The Kincaid Mounds is an ancient tribal centre of the Mississippian culture that built a large settlement comprising of raised mounds, in the present-day state of Illinois near the banks of the Ohio River, in the United States.
The Mississippian culture was a Native American civilisation that emerged around AD 800 in the Mid-western, Eastern, and South-eastern regions of America.
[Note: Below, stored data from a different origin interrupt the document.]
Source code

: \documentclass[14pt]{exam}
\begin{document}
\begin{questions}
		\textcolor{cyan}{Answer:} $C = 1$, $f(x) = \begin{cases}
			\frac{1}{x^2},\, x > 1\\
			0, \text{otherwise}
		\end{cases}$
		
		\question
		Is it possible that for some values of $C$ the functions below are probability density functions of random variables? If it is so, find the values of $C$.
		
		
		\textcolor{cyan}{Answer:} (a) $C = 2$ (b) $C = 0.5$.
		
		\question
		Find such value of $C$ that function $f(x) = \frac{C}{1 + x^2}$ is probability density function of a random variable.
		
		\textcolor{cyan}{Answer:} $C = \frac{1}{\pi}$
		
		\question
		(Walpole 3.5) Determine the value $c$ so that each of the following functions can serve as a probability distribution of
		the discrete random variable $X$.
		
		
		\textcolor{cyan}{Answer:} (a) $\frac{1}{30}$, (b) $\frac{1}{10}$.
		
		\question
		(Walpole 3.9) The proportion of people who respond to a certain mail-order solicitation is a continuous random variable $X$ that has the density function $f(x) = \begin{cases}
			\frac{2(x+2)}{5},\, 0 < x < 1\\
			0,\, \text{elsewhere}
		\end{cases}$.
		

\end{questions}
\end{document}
The civilisation was composed of a series of urban settlements linked together by loose trading networks, with the most notable site being the city of Cahokia in southern Illinois.
The area around the Kincaid Mounds was first occupied during the Archaic Period around 8000 to 2000 BC, where the region was probably inhabited by cultures of the Early Woodland.
The founding of Kincaid is speculated, but excavations by archaeologists suggest that the site was established around AD 800, although some sources suggest AD 1050.
Kincaid likely served as a trade link between native settlements in the Cumberland-Tennessee river valleys, and the metropolis at Cahokia, in which influences of Cahokian culture is evident in the Kincaid shell-tempered ceramics.
The society revolved around a complex chiefdom structure, led by a male chief and his family who exerted civil control over the community, and priests who held religious authority.
The major construction phase took place in what is known as Kincaid’s Middle Component (also called the Classic Mississippian period), in which 19 mound monuments was constructed, with 11 being identified as substructure platform mounds, in addition to a large plaza situated near the nucleus of the settlement.
Numerous mounds contained temples or ceremonial structures, with some also being associated to community places of gathering, administrative or civic structures, or domestic dwellings.
The entire site was surrounded by a large palisade wall of upright logs or posts, with a series of “guard houses” or bastions at intervals of about 100 feet. The palisade may have served a defensive purpose, but it has also been suggested that it functioned to mark the boundary of the ceremonial site and seat of the chiefdom’s authority.
The Mississippian culture occupation at the site appears to have ended by AD 1400–1450, possibly due to the exhaustion of local resources such as timber and game, a period in which archaeologists call the “vacant quarter”.